■ About this exercise
Read through the listing below and return only the lines containing "which".

■ The data
+++

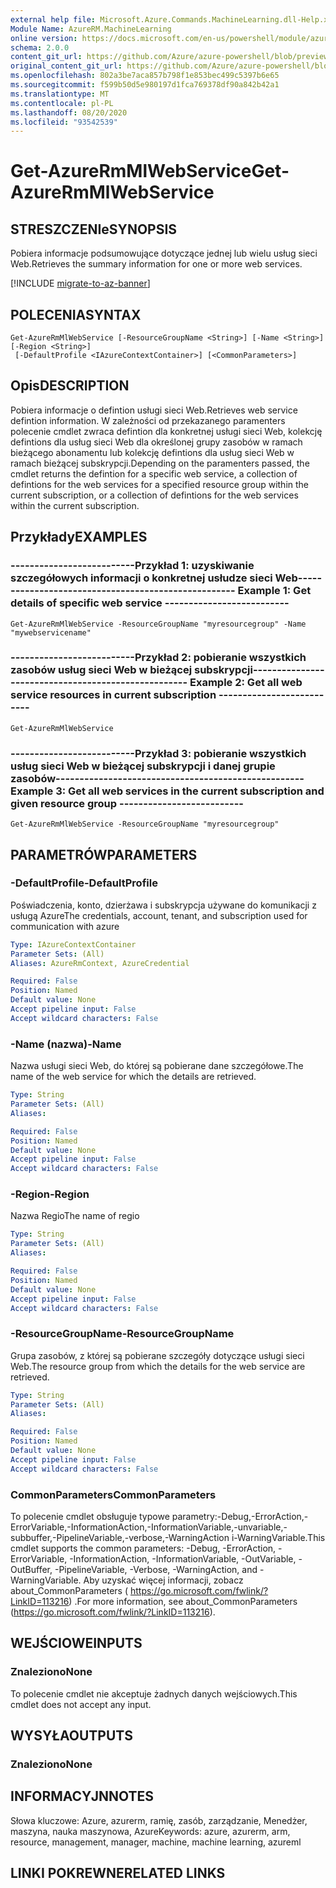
 ```yaml
---
external help file: Microsoft.Azure.Commands.MachineLearning.dll-Help.xml
Module Name: AzureRM.MachineLearning
online version: https://docs.microsoft.com/en-us/powershell/module/azurerm.machinelearning/get-azurermmlwebservice
schema: 2.0.0
content_git_url: https://github.com/Azure/azure-powershell/blob/preview/src/ResourceManager/MachineLearning/Commands.MachineLearning/help/Get-AzureRmMlWebService.md
original_content_git_url: https://github.com/Azure/azure-powershell/blob/preview/src/ResourceManager/MachineLearning/Commands.MachineLearning/help/Get-AzureRmMlWebService.md
ms.openlocfilehash: 802a3be7aca857b798f1e853bec499c5397b6e65
ms.sourcegitcommit: f599b50d5e980197d1fca769378df90a842b42a1
ms.translationtype: MT
ms.contentlocale: pl-PL
ms.lasthandoff: 08/20/2020
ms.locfileid: "93542539"
---
```

# <span data-ttu-id="a4238-101">Get-AzureRmMlWebService</span><span class="sxs-lookup"><span data-stu-id="a4238-101">Get-AzureRmMlWebService</span></span>

## <span data-ttu-id="a4238-102">STRESZCZENIe</span><span class="sxs-lookup"><span data-stu-id="a4238-102">SYNOPSIS</span></span>
<span data-ttu-id="a4238-103">Pobiera informacje podsumowujące dotyczące jednej lub wielu usług sieci Web.</span><span class="sxs-lookup"><span data-stu-id="a4238-103">Retrieves the summary information for one or more web services.</span></span>

[!INCLUDE [migrate-to-az-banner](../../includes/migrate-to-az-banner.md)]

## <span data-ttu-id="a4238-104">POLECENIA</span><span class="sxs-lookup"><span data-stu-id="a4238-104">SYNTAX</span></span>

```
Get-AzureRmMlWebService [-ResourceGroupName <String>] [-Name <String>] [-Region <String>]
 [-DefaultProfile <IAzureContextContainer>] [<CommonParameters>]
```

## <span data-ttu-id="a4238-105">Opis</span><span class="sxs-lookup"><span data-stu-id="a4238-105">DESCRIPTION</span></span>
<span data-ttu-id="a4238-106">Pobiera informacje o defintion usługi sieci Web.</span><span class="sxs-lookup"><span data-stu-id="a4238-106">Retrieves web service defintion information.</span></span>
<span data-ttu-id="a4238-107">W zależności od przekazanego paramenters polecenie cmdlet zwraca defintion dla konkretnej usługi sieci Web, kolekcję defintions dla usług sieci Web dla określonej grupy zasobów w ramach bieżącego abonamentu lub kolekcję defintions dla usług sieci Web w ramach bieżącej subskrypcji.</span><span class="sxs-lookup"><span data-stu-id="a4238-107">Depending on the paramenters passed, the cmdlet returns the defintion for a specific web service, a collection of defintions for the web services for a specified resource group within the current subscription, or a collection of defintions for the web services within the current subscription.</span></span>

## <span data-ttu-id="a4238-108">Przykłady</span><span class="sxs-lookup"><span data-stu-id="a4238-108">EXAMPLES</span></span>

### <span data-ttu-id="a4238-109">--------------------------Przykład 1: uzyskiwanie szczegółowych informacji o konkretnej usłudze sieci Web--------------------------</span><span class="sxs-lookup"><span data-stu-id="a4238-109">--------------------------  Example 1: Get details of specific web service  --------------------------</span></span>
```
Get-AzureRmMlWebService -ResourceGroupName "myresourcegroup" -Name "mywebservicename"
```

### <span data-ttu-id="a4238-110">--------------------------Przykład 2: pobieranie wszystkich zasobów usług sieci Web w bieżącej subskrypcji--------------------------</span><span class="sxs-lookup"><span data-stu-id="a4238-110">--------------------------  Example 2: Get all web service resources in current subscription  --------------------------</span></span>
```
Get-AzureRmMlWebService
```

### <span data-ttu-id="a4238-111">--------------------------Przykład 3: pobieranie wszystkich usług sieci Web w bieżącej subskrypcji i danej grupie zasobów--------------------------</span><span class="sxs-lookup"><span data-stu-id="a4238-111">--------------------------  Example 3: Get all web services in the current subscription and given resource group  --------------------------</span></span>
```
Get-AzureRmMlWebService -ResourceGroupName "myresourcegroup"
```

## <span data-ttu-id="a4238-112">PARAMETRÓW</span><span class="sxs-lookup"><span data-stu-id="a4238-112">PARAMETERS</span></span>

### <span data-ttu-id="a4238-113">-DefaultProfile</span><span class="sxs-lookup"><span data-stu-id="a4238-113">-DefaultProfile</span></span>
<span data-ttu-id="a4238-114">Poświadczenia, konto, dzierżawa i subskrypcja używane do komunikacji z usługą Azure</span><span class="sxs-lookup"><span data-stu-id="a4238-114">The credentials, account, tenant, and subscription used for communication with azure</span></span>

```yaml
Type: IAzureContextContainer
Parameter Sets: (All)
Aliases: AzureRmContext, AzureCredential

Required: False
Position: Named
Default value: None
Accept pipeline input: False
Accept wildcard characters: False
```

### <span data-ttu-id="a4238-115">-Name (nazwa)</span><span class="sxs-lookup"><span data-stu-id="a4238-115">-Name</span></span>
<span data-ttu-id="a4238-116">Nazwa usługi sieci Web, do której są pobierane dane szczegółowe.</span><span class="sxs-lookup"><span data-stu-id="a4238-116">The name of the web service for which the details are retrieved.</span></span>

```yaml
Type: String
Parameter Sets: (All)
Aliases: 

Required: False
Position: Named
Default value: None
Accept pipeline input: False
Accept wildcard characters: False
```

### <span data-ttu-id="a4238-117">-Region</span><span class="sxs-lookup"><span data-stu-id="a4238-117">-Region</span></span>
<span data-ttu-id="a4238-118">Nazwa Regio</span><span class="sxs-lookup"><span data-stu-id="a4238-118">The name of regio</span></span>

```yaml
Type: String
Parameter Sets: (All)
Aliases: 

Required: False
Position: Named
Default value: None
Accept pipeline input: False
Accept wildcard characters: False
```

### <span data-ttu-id="a4238-119">-ResourceGroupName</span><span class="sxs-lookup"><span data-stu-id="a4238-119">-ResourceGroupName</span></span>
<span data-ttu-id="a4238-120">Grupa zasobów, z której są pobierane szczegóły dotyczące usługi sieci Web.</span><span class="sxs-lookup"><span data-stu-id="a4238-120">The resource group from which the details for the web service are retrieved.</span></span>

```yaml
Type: String
Parameter Sets: (All)
Aliases: 

Required: False
Position: Named
Default value: None
Accept pipeline input: False
Accept wildcard characters: False
```

### <span data-ttu-id="a4238-121">CommonParameters</span><span class="sxs-lookup"><span data-stu-id="a4238-121">CommonParameters</span></span>
<span data-ttu-id="a4238-122">To polecenie cmdlet obsługuje typowe parametry:-Debug,-ErrorAction,-ErrorVariable,-InformationAction,-InformationVariable,-unvariable,-subbuffer,-PipelineVariable,-verbose,-WarningAction i-WarningVariable.</span><span class="sxs-lookup"><span data-stu-id="a4238-122">This cmdlet supports the common parameters: -Debug, -ErrorAction, -ErrorVariable, -InformationAction, -InformationVariable, -OutVariable, -OutBuffer, -PipelineVariable, -Verbose, -WarningAction, and -WarningVariable.</span></span> <span data-ttu-id="a4238-123">Aby uzyskać więcej informacji, zobacz about_CommonParameters ( https://go.microsoft.com/fwlink/?LinkID=113216) .</span><span class="sxs-lookup"><span data-stu-id="a4238-123">For more information, see about_CommonParameters (https://go.microsoft.com/fwlink/?LinkID=113216).</span></span>

## <span data-ttu-id="a4238-124">WEJŚCIOWE</span><span class="sxs-lookup"><span data-stu-id="a4238-124">INPUTS</span></span>

### <span data-ttu-id="a4238-125">Znaleziono</span><span class="sxs-lookup"><span data-stu-id="a4238-125">None</span></span>
<span data-ttu-id="a4238-126">To polecenie cmdlet nie akceptuje żadnych danych wejściowych.</span><span class="sxs-lookup"><span data-stu-id="a4238-126">This cmdlet does not accept any input.</span></span>

## <span data-ttu-id="a4238-127">WYSYŁA</span><span class="sxs-lookup"><span data-stu-id="a4238-127">OUTPUTS</span></span>

### <span data-ttu-id="a4238-128">Znaleziono</span><span class="sxs-lookup"><span data-stu-id="a4238-128">None</span></span>

## <span data-ttu-id="a4238-129">INFORMACYJN</span><span class="sxs-lookup"><span data-stu-id="a4238-129">NOTES</span></span>
<span data-ttu-id="a4238-130">Słowa kluczowe: Azure, azurerm, ramię, zasób, zarządzanie, Menedżer, maszyna, nauka maszynowa, Azure</span><span class="sxs-lookup"><span data-stu-id="a4238-130">Keywords: azure, azurerm, arm, resource, management, manager, machine, machine learning, azureml</span></span>

## <span data-ttu-id="a4238-131">LINKI POKREWNE</span><span class="sxs-lookup"><span data-stu-id="a4238-131">RELATED LINKS</span></span>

+++

■ Output of the task
<span data-ttu-id="a4238-116">Nazwa usługi sieci Web, do której są pobierane dane szczegółowe.</span><span class="sxs-lookup"><span data-stu-id="a4238-116">The name of the web service for which the details are retrieved.</span></span>
<span data-ttu-id="a4238-120">Grupa zasobów, z której są pobierane szczegóły dotyczące usługi sieci Web.</span><span class="sxs-lookup"><span data-stu-id="a4238-120">The resource group from which the details for the web service are retrieved.</span></span>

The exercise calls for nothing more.